From Mexican metal band to busking in Dublin to Cuba to the White House, the unlikely story of Rodrigo y Gabriela continues with them getting back to their roots as an acoustic instrumental duo.
In a recent interview Gabriela Quintero said that after their last album, Area 52, where they augmented their sound with a 13-piece Cuban orchestra, they wanted to go into the studio where "it was me and Rod, two guitars, two microphones and one engineer who pressed 'record.' And that's it."
The new album, 9 Dead Alive, is a musical tribute to eight long-gone people from different fields who influenced the lives of her and her musical partner, Rodrigo Sanchez. For example, the opening track, "Soundmaker" is a homage to Antonio de Torres Jurado, the inventor of the modern Spanish guitar. The inspirations for other tracks include Eleanor of Aquitaine, Harriet Tubman, Fyodor Dostoyevsky and Austrian psychiatrist Viktor Frankel. A ninth track from the duo, both vegans, is a "tribute to animals and the natural world," Quintero said, for their role in making us "more human."
"We kind of like to share what speaks to us on the personal level," she said, noting that their first album was a tribute to the people they met during their busking days, their album 11:11 was a tribute to musical influences such as Jimi Hendrix and Paco de Lucia.
The two guitarists met when they played for Tierra Acida, a metal band in Mexico. To try to turn a new page in their lives, the two took acoustic guitars and moved to Dublin, where they began a single-minded pursuit of re-inventing their music.
To make money, they began busking for spare change. Unlike many street musicians who are, at best, ignored, Rodrigo y Gabriela began to gather audiences who actually paid attention.
"We were playing to people that were into what we were doing," said Quintero.
They were not talking or just having a laugh. That made me a bit more anxious and nervous, but also looking forward to going back and playing. It makes you make more effort and a little bit more inspired to work on something.
During the time, they befriended an Irish bodhran frame drum player, and Gabriela adapted his strumming hand motions to her guitar. While her style is reminiscent of flamenco's rasgueado strumming technique, she said, "I never got the flamenco rhythms right. I wish, because I love it." Instead of flamenco, the duo has tackled tunes that point to their metal days such as Metallica's "Orion" or Led Zeppelin's "Stairway to Heaven."
What captivated Dublin pedestrians eventually found them larger and larger audiences. Their devoted fans are as eclectic as their history, but their unique style has landed them on national television, the White House and festivals around the globe.
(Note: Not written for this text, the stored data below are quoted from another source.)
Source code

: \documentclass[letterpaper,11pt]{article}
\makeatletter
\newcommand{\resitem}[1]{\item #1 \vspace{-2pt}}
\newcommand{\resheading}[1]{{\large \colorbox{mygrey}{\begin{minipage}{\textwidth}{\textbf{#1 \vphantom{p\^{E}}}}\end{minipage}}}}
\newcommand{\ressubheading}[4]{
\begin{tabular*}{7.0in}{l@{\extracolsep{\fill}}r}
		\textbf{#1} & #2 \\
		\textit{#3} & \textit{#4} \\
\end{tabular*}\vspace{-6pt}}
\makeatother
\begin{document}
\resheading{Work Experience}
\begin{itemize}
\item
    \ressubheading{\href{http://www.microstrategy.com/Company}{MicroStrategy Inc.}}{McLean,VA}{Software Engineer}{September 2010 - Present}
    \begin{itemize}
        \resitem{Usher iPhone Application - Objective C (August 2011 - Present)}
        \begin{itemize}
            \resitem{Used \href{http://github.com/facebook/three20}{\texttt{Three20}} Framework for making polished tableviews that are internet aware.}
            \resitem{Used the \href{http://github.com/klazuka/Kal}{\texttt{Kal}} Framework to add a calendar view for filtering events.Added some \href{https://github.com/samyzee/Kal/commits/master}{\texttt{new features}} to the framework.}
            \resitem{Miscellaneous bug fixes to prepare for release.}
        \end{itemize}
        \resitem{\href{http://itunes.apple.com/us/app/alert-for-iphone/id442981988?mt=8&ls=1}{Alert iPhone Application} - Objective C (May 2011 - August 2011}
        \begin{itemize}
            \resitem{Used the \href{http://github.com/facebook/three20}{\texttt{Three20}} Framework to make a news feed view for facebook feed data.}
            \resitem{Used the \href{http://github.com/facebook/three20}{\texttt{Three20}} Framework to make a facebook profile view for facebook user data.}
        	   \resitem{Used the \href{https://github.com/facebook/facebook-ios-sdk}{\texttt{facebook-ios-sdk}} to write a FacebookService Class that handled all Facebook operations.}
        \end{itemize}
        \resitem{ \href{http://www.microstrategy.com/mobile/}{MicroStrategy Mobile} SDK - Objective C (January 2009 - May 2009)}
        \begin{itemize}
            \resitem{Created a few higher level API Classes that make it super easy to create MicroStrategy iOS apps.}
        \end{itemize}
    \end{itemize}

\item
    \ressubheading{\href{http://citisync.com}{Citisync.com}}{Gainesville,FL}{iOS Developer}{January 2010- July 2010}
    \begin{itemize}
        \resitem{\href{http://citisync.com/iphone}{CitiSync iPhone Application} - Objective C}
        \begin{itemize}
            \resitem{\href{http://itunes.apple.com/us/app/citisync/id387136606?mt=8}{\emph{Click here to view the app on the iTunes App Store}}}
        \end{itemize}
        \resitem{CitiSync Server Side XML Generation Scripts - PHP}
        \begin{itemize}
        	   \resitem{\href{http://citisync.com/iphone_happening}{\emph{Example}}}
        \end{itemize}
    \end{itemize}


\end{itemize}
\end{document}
The new album, Quintero said, is "as if me and Rodrigo were playing in your living room with two guitars. That intimacy was very important for us to show and share with our audience and fans."
They are now embarking on a U.S tour. Quintero said, "we don't improvise like jazz musicians but we have a range of parts within our structure." She said their avoidance of soloing goes back to their days as metal fans when they'd go to see a favorite band. "We wanted to hear them play exactly the way they recorded on the album, but a lot of the time they didn't and me and Rod used to hate that," she said. "One day maybe we will become a little more relaxed about it."
Quintero said that typically Sanchez comes up with a song's melody and she works on the rhythm as they build the structure. As they build the song, she said she likes to keep the process "visceral... I don't judge the harmonies; I don't judge the chords." She noted that since neither of them have formal musical training, it can make it tougher to find something they are looking for, but, she added, "you are more innocent."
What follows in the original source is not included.